How does this two way relationship work?

You have to remember that this enterprise, TUMIS, began with the Eastside Arts Alliance, with social change, and not with the other way around. When the Alliance first formed in Oakland back in 1999 a part of its mission was to bring opportunity and business into the community. TUMIS grew out of that need and now serves clients from all over the United States. The Alliance, in turn, gives back to TUMIS by providing tangible resources that assist our business case.

So what specifically did the Eastside Arts Alliance offer TUMIS?

In the beginning, management expertise and knowledge. When we began TUMIS we were a group of dynamic and successful contractors with no experience running a corporation. The Alliance offered critical perspective about how organizations need to operate. Later, their programs began to evolve into a recruitment and training opportunity. Youth in our community had the chance to develop genuine creative and practical skills. Some have gone on to work for TUMIS or in the creative design field. One particular individual is now a partner in TUMIS. That’s real value for youth, TUMIS, and for the community as a whole.
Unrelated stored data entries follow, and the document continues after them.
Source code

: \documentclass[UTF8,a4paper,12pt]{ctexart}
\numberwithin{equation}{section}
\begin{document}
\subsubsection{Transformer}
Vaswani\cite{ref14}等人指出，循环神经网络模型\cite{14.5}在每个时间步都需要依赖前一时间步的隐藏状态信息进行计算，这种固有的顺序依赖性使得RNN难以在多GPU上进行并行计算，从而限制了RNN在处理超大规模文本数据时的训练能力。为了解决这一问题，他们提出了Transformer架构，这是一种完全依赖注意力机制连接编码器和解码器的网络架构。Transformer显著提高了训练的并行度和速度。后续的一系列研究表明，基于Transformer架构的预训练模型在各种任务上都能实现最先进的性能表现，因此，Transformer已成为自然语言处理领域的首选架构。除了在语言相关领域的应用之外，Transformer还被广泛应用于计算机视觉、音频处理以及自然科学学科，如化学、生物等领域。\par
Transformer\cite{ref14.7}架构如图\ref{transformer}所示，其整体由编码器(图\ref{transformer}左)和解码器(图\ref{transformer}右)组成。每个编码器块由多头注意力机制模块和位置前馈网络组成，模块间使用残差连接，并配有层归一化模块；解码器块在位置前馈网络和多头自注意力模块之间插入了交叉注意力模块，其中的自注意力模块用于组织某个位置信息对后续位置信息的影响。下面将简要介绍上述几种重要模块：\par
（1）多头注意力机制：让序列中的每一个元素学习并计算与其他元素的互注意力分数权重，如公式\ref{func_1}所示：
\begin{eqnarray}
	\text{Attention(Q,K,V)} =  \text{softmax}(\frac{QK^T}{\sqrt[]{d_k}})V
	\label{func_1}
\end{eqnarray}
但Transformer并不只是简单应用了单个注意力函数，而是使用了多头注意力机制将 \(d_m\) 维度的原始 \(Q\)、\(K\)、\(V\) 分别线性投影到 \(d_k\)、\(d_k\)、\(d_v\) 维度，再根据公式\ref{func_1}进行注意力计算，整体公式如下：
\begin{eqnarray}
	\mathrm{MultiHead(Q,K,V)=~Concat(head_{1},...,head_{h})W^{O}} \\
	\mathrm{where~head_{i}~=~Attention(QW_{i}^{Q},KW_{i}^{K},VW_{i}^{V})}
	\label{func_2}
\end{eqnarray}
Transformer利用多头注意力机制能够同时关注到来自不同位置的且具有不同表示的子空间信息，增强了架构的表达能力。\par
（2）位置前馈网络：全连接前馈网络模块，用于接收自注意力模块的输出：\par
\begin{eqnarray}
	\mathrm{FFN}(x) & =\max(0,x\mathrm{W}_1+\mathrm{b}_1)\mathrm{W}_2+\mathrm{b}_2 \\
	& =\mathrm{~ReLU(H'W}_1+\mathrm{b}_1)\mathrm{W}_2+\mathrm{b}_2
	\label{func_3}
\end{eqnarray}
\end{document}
So partnership is a key part of your business model?

At every stage. Nobody knows it all, and you have to realize that a great part of success comes down to recognizing what you don’t know and figuring out how to change that. That’s where partnerships come in, and the more diverse they are the better. TUMIS and the Eastside Arts Alliance have supported each other, but as TUMIS has grown, we’ve created partnerships well beyond that.

Do you have some examples?

We’ve dived into our personal networks and brought in experts willing to work on weekend or evening projects where we needed help the most. Outside talent helped fill in our knowledge gaps in law, project management, taxes, work flow, accounting and design. By tapping into the skills of our friends and colleagues, we were able to shore up our business model and clear up our blind spots. The result has been a far more stable, and forward looking organization.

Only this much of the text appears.